Some conspiracies become so pervasive that they can impact the certification of elections, as was the case in New Mexico earlier this year. In a recent election, Otero County commissioners refused to certify results because they believed Donald Trump’s unsubstantiated claims that the Dominion voting machines could not be trusted. The New Mexico Supreme Court ultimately had to intervene and order certification.
While the committee concurs that MDM must be addressed, the path to do so remains contentious. Democrats called for the passage of legislation like H.R. 1 and the John Lewis Voting Rights Act, which contain provisions to stop the spread of MDM. Meanwhile, Republicans said these bills actually police speech in a way that infringes on free speech rights.
While it is true that steps must be taken to provide timely and accurate information from reliable sources to combat MDM, the proposed legislation is not the answer. Legislation should not threaten speech, and control over elections should be held in the hands of local, nonpartisan officials. Luckily, there are other potential solutions.
Simplifying the Voter Registration Process
One important step is simplifying the voter registration process and maintaining accurate voter rolls through updates at regular intervals. Accurate voter rolls ensure that ballots are only given to and cast by those who are registered and eligible to vote in a particular jurisdiction. This can help debunk any claims about casting multiple ballots in different jurisdictions.
Online registration portals and coordination between government agencies that update information after interacting with a voter can make it easier for voters to create and update their registration. Afterwards, regular list maintenance is crucial to ensuring that voters are registered in the right place and only those registered in the right place are casting ballots.
Creating Robust, Secure Voting Options
A second step would be to allow robust, secure voting options. Americans support both early voting and voter identification laws. Providing alternatives to in-person Election Day voting allows voters to participate in a way that best accommodates them and ensures their voice is heard. Providing free voter identification instills a sense of security in the process for everyone.
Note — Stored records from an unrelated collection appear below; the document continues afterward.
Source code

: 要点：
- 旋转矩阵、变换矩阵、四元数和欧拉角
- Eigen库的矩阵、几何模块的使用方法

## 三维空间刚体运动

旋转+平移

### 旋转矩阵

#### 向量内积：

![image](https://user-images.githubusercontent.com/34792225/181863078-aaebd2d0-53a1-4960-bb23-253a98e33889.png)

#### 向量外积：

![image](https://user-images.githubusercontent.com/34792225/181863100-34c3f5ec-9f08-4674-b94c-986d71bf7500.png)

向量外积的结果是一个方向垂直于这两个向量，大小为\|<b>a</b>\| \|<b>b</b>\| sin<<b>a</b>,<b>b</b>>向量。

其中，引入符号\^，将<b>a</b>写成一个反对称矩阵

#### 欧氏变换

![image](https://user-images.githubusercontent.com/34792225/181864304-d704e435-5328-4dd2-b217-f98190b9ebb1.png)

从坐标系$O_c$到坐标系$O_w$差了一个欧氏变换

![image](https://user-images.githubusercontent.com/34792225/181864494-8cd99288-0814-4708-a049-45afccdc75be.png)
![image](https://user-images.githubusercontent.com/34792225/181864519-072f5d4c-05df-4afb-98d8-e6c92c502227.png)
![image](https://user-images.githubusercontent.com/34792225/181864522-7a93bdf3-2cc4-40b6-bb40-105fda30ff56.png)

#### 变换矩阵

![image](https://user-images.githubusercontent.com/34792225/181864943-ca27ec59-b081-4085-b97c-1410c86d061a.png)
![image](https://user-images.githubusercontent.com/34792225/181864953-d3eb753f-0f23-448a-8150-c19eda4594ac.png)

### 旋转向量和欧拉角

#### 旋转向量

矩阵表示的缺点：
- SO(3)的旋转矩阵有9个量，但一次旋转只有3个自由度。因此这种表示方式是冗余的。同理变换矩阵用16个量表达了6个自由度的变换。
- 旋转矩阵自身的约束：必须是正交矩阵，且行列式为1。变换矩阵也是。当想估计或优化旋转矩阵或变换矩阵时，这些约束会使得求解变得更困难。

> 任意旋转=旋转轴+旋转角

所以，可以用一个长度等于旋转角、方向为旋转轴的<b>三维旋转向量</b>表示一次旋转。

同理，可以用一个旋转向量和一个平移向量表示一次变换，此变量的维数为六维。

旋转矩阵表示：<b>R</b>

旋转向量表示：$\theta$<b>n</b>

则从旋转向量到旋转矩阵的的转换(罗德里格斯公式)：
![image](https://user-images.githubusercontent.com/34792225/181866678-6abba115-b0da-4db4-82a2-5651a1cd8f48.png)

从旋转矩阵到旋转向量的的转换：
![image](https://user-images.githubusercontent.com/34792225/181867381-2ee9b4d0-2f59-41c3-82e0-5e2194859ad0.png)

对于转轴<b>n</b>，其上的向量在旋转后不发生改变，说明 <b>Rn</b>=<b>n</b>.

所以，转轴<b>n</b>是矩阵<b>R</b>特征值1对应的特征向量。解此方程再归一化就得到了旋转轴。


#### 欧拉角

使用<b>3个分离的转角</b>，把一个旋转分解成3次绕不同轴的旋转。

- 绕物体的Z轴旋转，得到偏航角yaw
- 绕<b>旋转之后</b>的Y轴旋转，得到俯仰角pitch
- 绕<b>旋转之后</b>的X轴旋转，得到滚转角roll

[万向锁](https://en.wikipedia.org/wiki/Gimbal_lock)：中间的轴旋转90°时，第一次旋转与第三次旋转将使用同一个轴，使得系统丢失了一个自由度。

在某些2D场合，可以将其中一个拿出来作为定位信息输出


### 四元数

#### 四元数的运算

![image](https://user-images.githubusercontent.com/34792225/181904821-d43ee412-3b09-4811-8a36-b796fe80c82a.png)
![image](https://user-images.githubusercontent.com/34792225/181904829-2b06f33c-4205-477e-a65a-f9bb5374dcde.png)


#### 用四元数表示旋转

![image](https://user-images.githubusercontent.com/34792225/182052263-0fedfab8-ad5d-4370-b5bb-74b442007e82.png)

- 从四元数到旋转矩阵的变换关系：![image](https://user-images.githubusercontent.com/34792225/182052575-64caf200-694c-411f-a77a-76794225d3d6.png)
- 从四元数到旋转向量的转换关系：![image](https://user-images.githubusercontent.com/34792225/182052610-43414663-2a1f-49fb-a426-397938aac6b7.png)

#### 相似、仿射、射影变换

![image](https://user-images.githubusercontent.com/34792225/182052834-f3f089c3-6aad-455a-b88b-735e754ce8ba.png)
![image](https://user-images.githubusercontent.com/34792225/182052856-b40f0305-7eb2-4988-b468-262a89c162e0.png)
Reconsidering Candidate Selection
Greater trust in elections reduces the likelihood that voters will feel like they need to turn to conspiracy theories to explain what happened. Trust could be improved both on the micro level, by holding politicians accountable for what they say, but also at the macro level through fairer electoral systems.
For example, states can create more competitive elections through a transparent and responsive redistricting process, like the one used this year in Michigan. With a transparent process resulting in more competitive elections, voters are better able to hold elected officials accountable and less likely to believe the deck is somehow stacked against them. Alternatively, open primaries, ranked choice ballots and a Final-Five Voting system, similar to what has recently been adopted in Alaska, not only bring better legislative outcomes, but also give voters a stronger sense of participation in the process, which can increase satisfaction.
It is important to encourage candidates to accept the results of their elections graciously, win or lose. Questioning the legitimacy of elections, even without any supporting evidence, has been shown to decrease trust in elections, which encourages voters to look to conspiracies instead and makes them susceptible to MDM.
Promoting Civic Education
The quickest and most effective solution is engaging in civic education. Communication should come from trusted local election officials that provide voters with the information they need when they need it. When correct information is readily available from trusted sources, it undercuts MDM at its core.
The problems inherent in the spread of MDM are abundant, and it’s good that the subcommittee is seeking to address them. This is increasingly true as distrust among Americans remains high, threats to election workers around the country become more pervasive and the 2022 election season is already upon us. There are a number of steps that can be taken, but the current bills before Congress are not the answer.